Hibernation (ACPI S4 or HTD) is a power-saving mode in which the machine state is written to disk, either a swap partition or swap file, allowing the device to be completely powered off. On resume, the machine state is loaded back into RAM. This allows a faster boot time than a normal power cycle and for the user to resume their session with the applications that were open when hibernate was initiated.
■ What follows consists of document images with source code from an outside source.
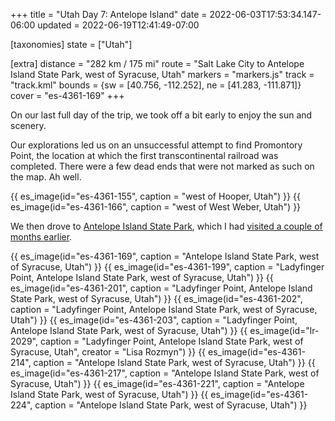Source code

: +++
title = "Utah Day 7: Antelope Island"
date = 2022-06-03T17:53:34.147-06:00
updated = 2022-06-19T12:41:49-07:00

[taxonomies]
state = ["Utah"]

[extra]
distance = "282 km / 175 mi"
route = "Salt Lake City to Antelope Island State Park, west of Syracuse, Utah"
markers = "markers.js"
track = "track.kml"
bounds = {sw = [40.756, -112.252], ne = [41.283, -111.871]}
cover = "es-4361-169"
+++

On our last full day of the trip, we took off a bit early to enjoy the sun and scenery.

<!-- more -->

Our explorations led us on an unsuccessful attempt to find Promontory Point, the location at which the first transcontinental railroad was completed. There were a few dead ends that were not marked as such on the map. Ah well.

{{ es_image(id="es-4361-155", caption = "west of Hooper, Utah") }}
{{ es_image(id="es-4361-166", caption = "west of West Weber, Utah") }}

We then drove to [Antelope Island State Park](https://stateparks.utah.gov/parks/antelope-island/), which I had [visited a couple of months earlier](/2022/04-15+utah/03-saltair-and-antelope-island/).

{{ es_image(id="es-4361-169", caption = "Antelope Island State Park, west of Syracuse, Utah") }}
{{ es_image(id="es-4361-199", caption = "Ladyfinger Point, Antelope Island State Park, west of Syracuse, Utah") }}
{{ es_image(id="es-4361-201", caption = "Ladyfinger Point, Antelope Island State Park, west of Syracuse, Utah") }}
{{ es_image(id="es-4361-202", caption = "Ladyfinger Point, Antelope Island State Park, west of Syracuse, Utah") }}
{{ es_image(id="es-4361-203", caption = "Ladyfinger Point, Antelope Island State Park, west of Syracuse, Utah") }}
{{ es_image(id="lr-2029", caption = "Ladyfinger Point, Antelope Island State Park, west of Syracuse, Utah", creator = "Lisa Rozmyn") }}
{{ es_image(id="es-4361-214", caption = "Antelope Island State Park, west of Syracuse, Utah") }}
{{ es_image(id="es-4361-217", caption = "Antelope Island State Park, west of Syracuse, Utah") }}
{{ es_image(id="es-4361-221", caption = "Antelope Island State Park, west of Syracuse, Utah") }}
{{ es_image(id="es-4361-224", caption = "Antelope Island State Park, west of Syracuse, Utah") }}
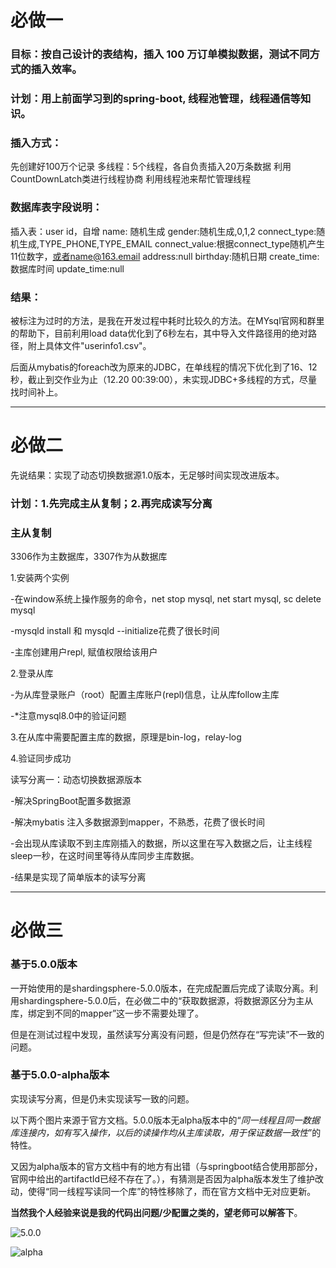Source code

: # 必做一

### 目标：按自己设计的表结构，插入 100 万订单模拟数据，测试不同方式的插入效率。

### 计划：用上前面学习到的spring-boot, 线程池管理，线程通信等知识。

### 插入方式：

先创建好100万个记录
多线程：5个线程，各自负责插入20万条数据
利用CountDownLatch类进行线程协商
利用线程池来帮忙管理线程

### 数据库表字段说明：

插入表：user
id，自增
name: 随机生成
gender:随机生成,0,1,2
connect_type:随机生成,TYPE_PHONE,TYPE_EMAIL
connect_value:根据connect_type随机产生11位数字，或者name@163.email
address:null
birthday:随机日期
create_time:数据库时间
update_time:null

### 结果：

被标注为过时的方法，是我在开发过程中耗时比较久的方法。在MYsql官网和群里的帮助下，目前利用load data优化到了6秒左右，其中导入文件路径用的绝对路径，附上具体文件"userinfo1.csv"。

后面从mybatis的foreach改为原来的JDBC，在单线程的情况下优化到了16、12秒，截止到交作业为止（12.20 00:39:00），未实现JDBC+多线程的方式，尽量找时间补上。

--------------------------------------------------

# 必做二

先说结果：实现了动态切换数据源1.0版本，无足够时间实现改进版本。

### 计划：1.先完成主从复制；2.再完成读写分离

### 主从复制

3306作为主数据库，3307作为从数据库

1.安装两个实例

-在window系统上操作服务的命令，net stop mysql, net start mysql, sc delete mysql

-mysqld install 和 mysqld --initialize花费了很长时间

-主库创建用户repl, 赋值权限给该用户

2.登录从库

-为从库登录账户（root）配置主库账户(repl)信息，让从库follow主库

-*注意mysql8.0中的验证问题

3.在从库中需要配置主库的数据，原理是bin-log，relay-log

4.验证同步成功



读写分离一：动态切换数据源版本

-解决SpringBoot配置多数据源

-解决mybatis 注入多数据源到mapper，不熟悉，花费了很长时间

-会出现从库读取不到主库刚插入的数据，所以这里在写入数据之后，让主线程sleep一秒，在这时间里等待从库同步主库数据。

-结果是实现了简单版本的读写分离

-----

# 必做三

###  基于5.0.0版本

一开始使用的是shardingsphere-5.0.0版本，在完成配置后完成了读取分离。利用shardingsphere-5.0.0后，在必做二中的“获取数据源，将数据源区分为主从库，绑定到不同的mapper”这一步不需要处理了。

但是在测试过程中发现，虽然读写分离没有问题，但是仍然存在“写完读”不一致的问题。

### 基于5.0.0-alpha版本

实现读写分离，但是仍未实现读写一致的问题。

以下两个图片来源于官方文档。5.0.0版本无alpha版本中的“*同一线程且同一数据库连接内，如有写入操作，以后的读操作均从主库读取，用于保证数据一致性*”的特性。

又因为alpha版本的官方文档中有的地方有出错（与springboot结合使用那部分，官网中给出的artifactId已经不存在了。），有猜测是否因为alpha版本发生了维护改动，使得“同一线程写读同一个库”的特性移除了，而在官方文档中无对应更新。

**当然我个人经验来说是我的代码出问题/少配置之类的，望老师可以解答下**。

![5.0.0](\image\5.0.0.png)

![alpha](\image\alpha.png)
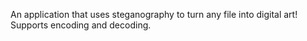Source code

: An application that uses steganography to turn any file into digital art! Supports encoding and decoding. 
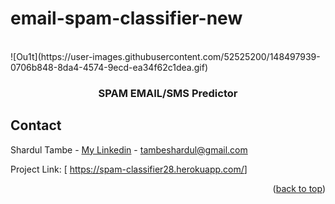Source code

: # email-spam-classifier-new

<!-- PROJECT LOGO -->
<br />
<div align="center">
  <a href="https://spam-classifier28.herokuapp.com/"></a>
   

</div>
    
  </a>
 ![Ou1t](https://user-images.githubusercontent.com/52525200/148497939-0706b848-8da4-4574-9ecd-ea34f62c1dea.gif)
  <h3 align="center">SPAM EMAIL/SMS Predictor</h3>





<!-- CONTACT -->
## Contact

  Shardul Tambe - <a href="https://www.linkedin.com/in/shardul-tambe-300ab4223/">My Linkedin</a> - tambeshardul@gmail.com

  Project Link: [ <a href="https://spam-classifier28.herokuapp.com/">https://spam-classifier28.herokuapp.com/</a>]

<p align="right">(<a href="#top">back to top</a>)</p>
When a computer hibernates, it saves the contents of RAM to a swap file or partition and completely powers off. Another operating system can be booted if necessary during the time the other system is hibernated (however, this is not recommended). When the system resumes from hibernation, it copies this data back into RAM and resumes with the same state and opened programs as before.

Hibernation on Ubuntu can usually be initiated by executing pm-hibernate with root privilege. Because resume-from-hibernation does not work well on all hardware, possibly corrupting opened filesystems or files and destroying non-saved data, hibernation is not available by default in the GUI shutdown options in current versions of Ubuntu and must be enabled manually.

In addition to pm-utils, systemctl (the interface of systemd) may be used to initiate hibernation and other ACPI states.

Touching a filesystem (or swap partition) in use by a hibernated operating system is dangerous, and so Ubuntu will not mount a hibernated Windows drive. It must be either mounted read-only (preferred) or have its hibernation file removed before it can be accessed.